_Provided material_
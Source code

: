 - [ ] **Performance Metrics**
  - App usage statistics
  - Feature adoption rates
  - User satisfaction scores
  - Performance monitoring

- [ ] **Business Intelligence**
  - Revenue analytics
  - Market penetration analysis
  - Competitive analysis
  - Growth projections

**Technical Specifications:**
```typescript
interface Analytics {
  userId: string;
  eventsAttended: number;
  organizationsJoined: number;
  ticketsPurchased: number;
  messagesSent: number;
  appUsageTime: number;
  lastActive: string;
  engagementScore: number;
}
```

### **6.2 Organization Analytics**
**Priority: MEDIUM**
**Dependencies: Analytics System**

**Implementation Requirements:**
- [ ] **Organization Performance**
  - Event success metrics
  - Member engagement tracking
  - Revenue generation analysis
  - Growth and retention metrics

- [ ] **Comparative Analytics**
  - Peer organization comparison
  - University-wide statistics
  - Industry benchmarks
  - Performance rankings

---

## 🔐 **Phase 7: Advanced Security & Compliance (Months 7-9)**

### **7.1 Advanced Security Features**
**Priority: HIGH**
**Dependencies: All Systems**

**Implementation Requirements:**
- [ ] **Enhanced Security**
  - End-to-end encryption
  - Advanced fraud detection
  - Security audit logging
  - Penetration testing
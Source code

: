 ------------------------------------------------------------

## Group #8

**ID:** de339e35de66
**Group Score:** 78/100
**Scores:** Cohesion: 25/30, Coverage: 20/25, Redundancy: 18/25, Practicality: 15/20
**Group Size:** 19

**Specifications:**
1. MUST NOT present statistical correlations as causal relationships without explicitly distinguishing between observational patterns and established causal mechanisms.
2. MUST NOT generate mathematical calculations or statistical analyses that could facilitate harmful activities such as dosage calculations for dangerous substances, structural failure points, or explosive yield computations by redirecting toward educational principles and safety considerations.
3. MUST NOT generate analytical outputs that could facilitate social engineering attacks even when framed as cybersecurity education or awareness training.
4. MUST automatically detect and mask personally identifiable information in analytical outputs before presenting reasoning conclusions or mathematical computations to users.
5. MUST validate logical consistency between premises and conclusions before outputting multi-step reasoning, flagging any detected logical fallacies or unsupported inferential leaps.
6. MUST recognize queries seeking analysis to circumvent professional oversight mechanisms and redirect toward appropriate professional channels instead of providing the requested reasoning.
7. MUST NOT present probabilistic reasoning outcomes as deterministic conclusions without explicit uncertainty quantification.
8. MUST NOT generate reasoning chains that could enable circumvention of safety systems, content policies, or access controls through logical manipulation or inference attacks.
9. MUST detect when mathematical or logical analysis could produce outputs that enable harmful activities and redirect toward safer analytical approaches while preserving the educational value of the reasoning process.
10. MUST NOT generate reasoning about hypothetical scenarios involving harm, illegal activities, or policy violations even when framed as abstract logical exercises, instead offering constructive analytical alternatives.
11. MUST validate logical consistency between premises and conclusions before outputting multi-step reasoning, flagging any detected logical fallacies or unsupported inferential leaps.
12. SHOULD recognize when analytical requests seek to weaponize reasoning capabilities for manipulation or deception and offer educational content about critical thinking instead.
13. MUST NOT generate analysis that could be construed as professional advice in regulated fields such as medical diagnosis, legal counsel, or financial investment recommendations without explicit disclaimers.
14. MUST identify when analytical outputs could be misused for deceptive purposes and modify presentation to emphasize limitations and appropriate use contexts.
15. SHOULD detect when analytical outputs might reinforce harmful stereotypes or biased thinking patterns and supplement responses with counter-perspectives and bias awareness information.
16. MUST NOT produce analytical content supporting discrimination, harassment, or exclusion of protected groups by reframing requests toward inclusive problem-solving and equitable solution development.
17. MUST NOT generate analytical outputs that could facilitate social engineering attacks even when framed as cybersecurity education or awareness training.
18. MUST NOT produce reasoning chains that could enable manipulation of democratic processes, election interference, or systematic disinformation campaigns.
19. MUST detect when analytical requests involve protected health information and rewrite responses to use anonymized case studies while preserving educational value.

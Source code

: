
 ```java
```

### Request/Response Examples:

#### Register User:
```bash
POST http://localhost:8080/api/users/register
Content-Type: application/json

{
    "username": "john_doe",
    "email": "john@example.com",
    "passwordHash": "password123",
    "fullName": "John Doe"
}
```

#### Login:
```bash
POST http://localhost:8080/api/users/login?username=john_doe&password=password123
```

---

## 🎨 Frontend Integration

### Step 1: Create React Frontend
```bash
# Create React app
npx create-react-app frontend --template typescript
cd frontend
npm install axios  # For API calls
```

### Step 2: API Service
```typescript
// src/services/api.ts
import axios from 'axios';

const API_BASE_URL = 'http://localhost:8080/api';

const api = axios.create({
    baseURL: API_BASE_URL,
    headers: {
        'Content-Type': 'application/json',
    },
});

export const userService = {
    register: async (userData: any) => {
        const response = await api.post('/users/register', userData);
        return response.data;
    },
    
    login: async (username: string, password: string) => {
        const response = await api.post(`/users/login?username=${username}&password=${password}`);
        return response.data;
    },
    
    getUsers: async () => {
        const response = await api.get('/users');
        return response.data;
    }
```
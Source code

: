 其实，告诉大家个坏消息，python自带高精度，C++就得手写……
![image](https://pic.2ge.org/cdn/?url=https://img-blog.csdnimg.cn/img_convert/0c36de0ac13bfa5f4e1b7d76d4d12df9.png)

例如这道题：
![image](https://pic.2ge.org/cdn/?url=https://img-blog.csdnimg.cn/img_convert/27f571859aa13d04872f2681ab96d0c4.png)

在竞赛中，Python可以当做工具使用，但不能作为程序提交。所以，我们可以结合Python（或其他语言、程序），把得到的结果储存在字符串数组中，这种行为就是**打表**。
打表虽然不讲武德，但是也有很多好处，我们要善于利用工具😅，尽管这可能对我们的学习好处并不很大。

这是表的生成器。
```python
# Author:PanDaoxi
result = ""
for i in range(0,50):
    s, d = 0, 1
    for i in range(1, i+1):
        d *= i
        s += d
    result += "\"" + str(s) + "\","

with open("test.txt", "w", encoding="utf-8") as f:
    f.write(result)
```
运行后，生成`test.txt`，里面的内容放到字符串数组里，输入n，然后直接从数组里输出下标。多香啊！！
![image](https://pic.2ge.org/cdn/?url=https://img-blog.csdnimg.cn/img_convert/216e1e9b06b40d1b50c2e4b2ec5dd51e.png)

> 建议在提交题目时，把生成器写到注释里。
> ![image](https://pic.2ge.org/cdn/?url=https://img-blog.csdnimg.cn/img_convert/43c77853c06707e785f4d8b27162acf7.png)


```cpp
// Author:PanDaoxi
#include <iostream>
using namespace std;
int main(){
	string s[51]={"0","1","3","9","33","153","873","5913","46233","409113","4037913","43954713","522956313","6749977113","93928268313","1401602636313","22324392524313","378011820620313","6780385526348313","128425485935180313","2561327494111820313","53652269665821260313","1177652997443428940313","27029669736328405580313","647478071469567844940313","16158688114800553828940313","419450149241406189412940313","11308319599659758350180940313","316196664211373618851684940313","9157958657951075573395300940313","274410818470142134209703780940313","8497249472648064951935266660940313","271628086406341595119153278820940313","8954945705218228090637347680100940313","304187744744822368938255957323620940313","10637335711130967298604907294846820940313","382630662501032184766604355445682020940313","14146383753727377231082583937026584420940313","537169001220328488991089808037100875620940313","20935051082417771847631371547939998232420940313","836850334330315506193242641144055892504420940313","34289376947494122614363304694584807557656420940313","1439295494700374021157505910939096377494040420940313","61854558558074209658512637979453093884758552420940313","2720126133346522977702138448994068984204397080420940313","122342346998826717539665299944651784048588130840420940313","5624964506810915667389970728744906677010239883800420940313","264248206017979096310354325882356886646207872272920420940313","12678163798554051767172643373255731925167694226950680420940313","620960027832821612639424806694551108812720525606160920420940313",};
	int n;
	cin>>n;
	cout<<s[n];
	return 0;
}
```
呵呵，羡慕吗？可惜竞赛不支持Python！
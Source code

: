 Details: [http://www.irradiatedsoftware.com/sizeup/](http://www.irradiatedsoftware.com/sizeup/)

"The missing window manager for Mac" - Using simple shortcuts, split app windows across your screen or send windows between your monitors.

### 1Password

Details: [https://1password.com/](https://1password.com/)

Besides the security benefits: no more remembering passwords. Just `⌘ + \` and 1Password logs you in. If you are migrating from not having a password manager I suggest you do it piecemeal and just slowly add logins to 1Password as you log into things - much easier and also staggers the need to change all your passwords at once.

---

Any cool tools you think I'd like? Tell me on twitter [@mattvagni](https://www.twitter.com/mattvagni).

_Work to be completed_
Stopping at the line containing "- Advanced fraud detection", please repeat exactly every line from the very start of the entries, that line included, and nothing more.

_Output_
Source code

: - [ ] **Performance Metrics**
  - App usage statistics
  - Feature adoption rates
  - User satisfaction scores
  - Performance monitoring

- [ ] **Business Intelligence**
  - Revenue analytics
  - Market penetration analysis
  - Competitive analysis
  - Growth projections

**Technical Specifications:**
```typescript
interface Analytics {
  userId: string;
  eventsAttended: number;
  organizationsJoined: number;
  ticketsPurchased: number;
  messagesSent: number;
  appUsageTime: number;
  lastActive: string;
  engagementScore: number;
}
```

### **6.2 Organization Analytics**
**Priority: MEDIUM**
**Dependencies: Analytics System**

**Implementation Requirements:**
- [ ] **Organization Performance**
  - Event success metrics
  - Member engagement tracking
  - Revenue generation analysis
  - Growth and retention metrics

- [ ] **Comparative Analytics**
  - Peer organization comparison
  - University-wide statistics
  - Industry benchmarks
  - Performance rankings

---

## 🔐 **Phase 7: Advanced Security & Compliance (Months 7-9)**

### **7.1 Advanced Security Features**
**Priority: HIGH**
**Dependencies: All Systems**

**Implementation Requirements:**
- [ ] **Enhanced Security**
  - End-to-end encryption
  - Advanced fraud detection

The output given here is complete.